Start of DATA SHOWN
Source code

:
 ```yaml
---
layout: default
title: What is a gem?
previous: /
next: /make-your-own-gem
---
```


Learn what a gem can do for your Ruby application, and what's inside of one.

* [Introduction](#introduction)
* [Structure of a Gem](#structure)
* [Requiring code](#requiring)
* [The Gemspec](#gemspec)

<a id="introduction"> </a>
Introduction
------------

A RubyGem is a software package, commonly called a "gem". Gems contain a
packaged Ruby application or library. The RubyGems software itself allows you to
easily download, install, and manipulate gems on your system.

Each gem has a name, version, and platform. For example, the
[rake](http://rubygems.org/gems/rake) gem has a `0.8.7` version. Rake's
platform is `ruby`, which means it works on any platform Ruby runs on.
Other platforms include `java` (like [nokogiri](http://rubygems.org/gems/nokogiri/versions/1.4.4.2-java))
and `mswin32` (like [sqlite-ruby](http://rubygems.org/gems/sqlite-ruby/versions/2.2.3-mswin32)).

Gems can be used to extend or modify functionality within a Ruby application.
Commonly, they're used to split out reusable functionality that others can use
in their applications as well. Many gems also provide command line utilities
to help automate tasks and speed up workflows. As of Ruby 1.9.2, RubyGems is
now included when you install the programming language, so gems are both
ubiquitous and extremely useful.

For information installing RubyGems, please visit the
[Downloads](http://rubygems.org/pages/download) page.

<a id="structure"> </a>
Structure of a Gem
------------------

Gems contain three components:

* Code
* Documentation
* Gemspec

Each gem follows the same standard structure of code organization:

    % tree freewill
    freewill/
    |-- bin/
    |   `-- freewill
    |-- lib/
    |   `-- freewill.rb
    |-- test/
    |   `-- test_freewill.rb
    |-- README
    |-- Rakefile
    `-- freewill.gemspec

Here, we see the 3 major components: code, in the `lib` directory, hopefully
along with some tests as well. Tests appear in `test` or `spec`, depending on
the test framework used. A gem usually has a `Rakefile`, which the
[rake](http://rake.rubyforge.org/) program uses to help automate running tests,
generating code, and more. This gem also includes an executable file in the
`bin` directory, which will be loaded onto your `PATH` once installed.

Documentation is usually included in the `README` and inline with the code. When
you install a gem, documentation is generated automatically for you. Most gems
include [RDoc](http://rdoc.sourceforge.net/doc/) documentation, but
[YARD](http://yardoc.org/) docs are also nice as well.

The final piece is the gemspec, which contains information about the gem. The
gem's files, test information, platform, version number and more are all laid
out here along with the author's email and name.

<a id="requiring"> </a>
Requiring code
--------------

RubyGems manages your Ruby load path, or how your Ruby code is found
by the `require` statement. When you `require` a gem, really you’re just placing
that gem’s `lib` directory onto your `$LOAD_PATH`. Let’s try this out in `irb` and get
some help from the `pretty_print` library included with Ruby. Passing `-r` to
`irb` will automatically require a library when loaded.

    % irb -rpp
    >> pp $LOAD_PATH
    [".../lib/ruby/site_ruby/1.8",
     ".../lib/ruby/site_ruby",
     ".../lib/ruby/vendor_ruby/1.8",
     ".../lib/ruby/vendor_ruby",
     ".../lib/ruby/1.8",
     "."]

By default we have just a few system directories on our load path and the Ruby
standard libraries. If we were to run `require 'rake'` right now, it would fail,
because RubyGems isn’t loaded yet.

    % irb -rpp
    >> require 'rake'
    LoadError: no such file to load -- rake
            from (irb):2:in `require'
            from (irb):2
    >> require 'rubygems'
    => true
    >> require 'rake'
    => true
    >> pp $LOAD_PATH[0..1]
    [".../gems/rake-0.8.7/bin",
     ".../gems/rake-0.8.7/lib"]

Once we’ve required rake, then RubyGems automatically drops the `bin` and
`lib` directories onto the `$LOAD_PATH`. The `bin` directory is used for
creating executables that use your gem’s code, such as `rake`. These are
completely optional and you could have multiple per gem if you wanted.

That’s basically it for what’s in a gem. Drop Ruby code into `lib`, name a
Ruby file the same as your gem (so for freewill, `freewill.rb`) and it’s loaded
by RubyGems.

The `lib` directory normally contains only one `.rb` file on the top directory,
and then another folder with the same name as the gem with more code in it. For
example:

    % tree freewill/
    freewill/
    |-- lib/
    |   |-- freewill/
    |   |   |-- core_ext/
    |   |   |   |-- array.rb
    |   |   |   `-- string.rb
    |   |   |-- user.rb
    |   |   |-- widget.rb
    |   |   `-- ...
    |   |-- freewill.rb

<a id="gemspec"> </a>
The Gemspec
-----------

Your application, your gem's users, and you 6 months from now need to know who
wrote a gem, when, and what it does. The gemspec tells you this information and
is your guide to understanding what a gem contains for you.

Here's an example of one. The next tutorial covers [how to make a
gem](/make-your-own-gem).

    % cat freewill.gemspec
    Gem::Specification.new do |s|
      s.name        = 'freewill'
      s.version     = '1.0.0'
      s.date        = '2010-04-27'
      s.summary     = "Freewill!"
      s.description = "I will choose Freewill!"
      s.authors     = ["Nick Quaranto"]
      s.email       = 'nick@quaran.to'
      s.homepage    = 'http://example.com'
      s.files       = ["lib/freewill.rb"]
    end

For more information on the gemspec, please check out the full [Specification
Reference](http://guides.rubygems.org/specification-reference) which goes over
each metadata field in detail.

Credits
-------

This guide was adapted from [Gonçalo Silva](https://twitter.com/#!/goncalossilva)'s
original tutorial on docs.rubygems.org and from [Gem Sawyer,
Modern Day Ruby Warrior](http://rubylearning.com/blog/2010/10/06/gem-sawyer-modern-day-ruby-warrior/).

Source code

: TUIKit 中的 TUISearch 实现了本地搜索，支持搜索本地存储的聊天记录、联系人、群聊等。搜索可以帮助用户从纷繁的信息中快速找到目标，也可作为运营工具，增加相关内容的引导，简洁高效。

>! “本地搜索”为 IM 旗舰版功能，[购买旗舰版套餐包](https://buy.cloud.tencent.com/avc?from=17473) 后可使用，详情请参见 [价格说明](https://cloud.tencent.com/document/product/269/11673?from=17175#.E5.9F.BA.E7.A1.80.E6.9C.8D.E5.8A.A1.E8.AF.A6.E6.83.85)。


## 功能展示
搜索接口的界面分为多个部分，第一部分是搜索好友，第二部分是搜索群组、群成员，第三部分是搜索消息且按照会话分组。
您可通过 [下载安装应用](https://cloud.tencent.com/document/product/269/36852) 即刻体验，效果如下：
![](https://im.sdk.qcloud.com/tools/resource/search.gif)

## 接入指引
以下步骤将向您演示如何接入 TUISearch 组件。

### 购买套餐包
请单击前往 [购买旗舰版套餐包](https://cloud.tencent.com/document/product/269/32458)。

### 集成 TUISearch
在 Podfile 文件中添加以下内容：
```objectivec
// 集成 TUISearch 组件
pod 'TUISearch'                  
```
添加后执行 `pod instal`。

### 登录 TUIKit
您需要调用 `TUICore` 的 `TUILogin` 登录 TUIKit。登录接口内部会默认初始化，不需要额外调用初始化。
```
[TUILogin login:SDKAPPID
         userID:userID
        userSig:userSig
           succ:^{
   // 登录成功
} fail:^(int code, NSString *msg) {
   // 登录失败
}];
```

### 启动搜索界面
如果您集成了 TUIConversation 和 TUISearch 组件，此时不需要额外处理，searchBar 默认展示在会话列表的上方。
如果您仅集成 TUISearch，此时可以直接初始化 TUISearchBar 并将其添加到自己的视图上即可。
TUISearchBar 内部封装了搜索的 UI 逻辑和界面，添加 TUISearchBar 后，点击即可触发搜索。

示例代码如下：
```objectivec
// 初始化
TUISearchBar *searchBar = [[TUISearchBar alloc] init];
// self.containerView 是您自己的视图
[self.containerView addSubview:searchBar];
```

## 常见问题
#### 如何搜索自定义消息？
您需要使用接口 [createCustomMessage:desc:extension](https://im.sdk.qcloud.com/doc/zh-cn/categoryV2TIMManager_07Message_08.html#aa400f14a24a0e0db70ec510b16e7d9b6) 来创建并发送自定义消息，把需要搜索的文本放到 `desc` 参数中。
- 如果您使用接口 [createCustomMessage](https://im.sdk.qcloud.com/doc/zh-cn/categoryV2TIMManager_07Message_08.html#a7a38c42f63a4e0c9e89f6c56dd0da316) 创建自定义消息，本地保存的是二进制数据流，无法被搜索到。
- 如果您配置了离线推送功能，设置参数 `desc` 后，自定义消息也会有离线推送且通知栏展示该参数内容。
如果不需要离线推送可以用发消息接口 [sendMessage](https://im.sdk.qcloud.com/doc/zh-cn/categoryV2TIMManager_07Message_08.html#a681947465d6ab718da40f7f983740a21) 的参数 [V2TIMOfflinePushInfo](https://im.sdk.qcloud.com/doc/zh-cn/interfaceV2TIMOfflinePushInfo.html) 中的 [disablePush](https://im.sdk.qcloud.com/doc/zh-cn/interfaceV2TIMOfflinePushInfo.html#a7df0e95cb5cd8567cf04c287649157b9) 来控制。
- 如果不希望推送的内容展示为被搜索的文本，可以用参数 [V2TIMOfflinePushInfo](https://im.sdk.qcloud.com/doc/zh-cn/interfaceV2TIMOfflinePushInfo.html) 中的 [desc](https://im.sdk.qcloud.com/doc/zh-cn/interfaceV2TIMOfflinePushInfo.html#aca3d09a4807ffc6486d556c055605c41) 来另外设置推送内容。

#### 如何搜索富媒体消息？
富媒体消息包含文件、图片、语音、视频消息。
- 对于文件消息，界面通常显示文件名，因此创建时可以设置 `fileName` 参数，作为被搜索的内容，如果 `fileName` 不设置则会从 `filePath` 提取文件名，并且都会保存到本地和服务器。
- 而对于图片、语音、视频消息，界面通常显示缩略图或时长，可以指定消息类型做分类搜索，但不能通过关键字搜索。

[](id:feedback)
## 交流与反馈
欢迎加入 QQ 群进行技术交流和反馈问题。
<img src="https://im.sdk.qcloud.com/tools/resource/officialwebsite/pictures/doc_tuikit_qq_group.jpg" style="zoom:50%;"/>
End of DATA SHOWN
▶ _WHAT THE TASK ASKS_
Copy out every line in the records where the word "directories" is found.

▶ _ANSWER FOR THIS EXERCISE_
By default we have just a few system directories on our load path and the Ruby
`lib` directories onto the `$LOAD_PATH`. The `bin` directory is used for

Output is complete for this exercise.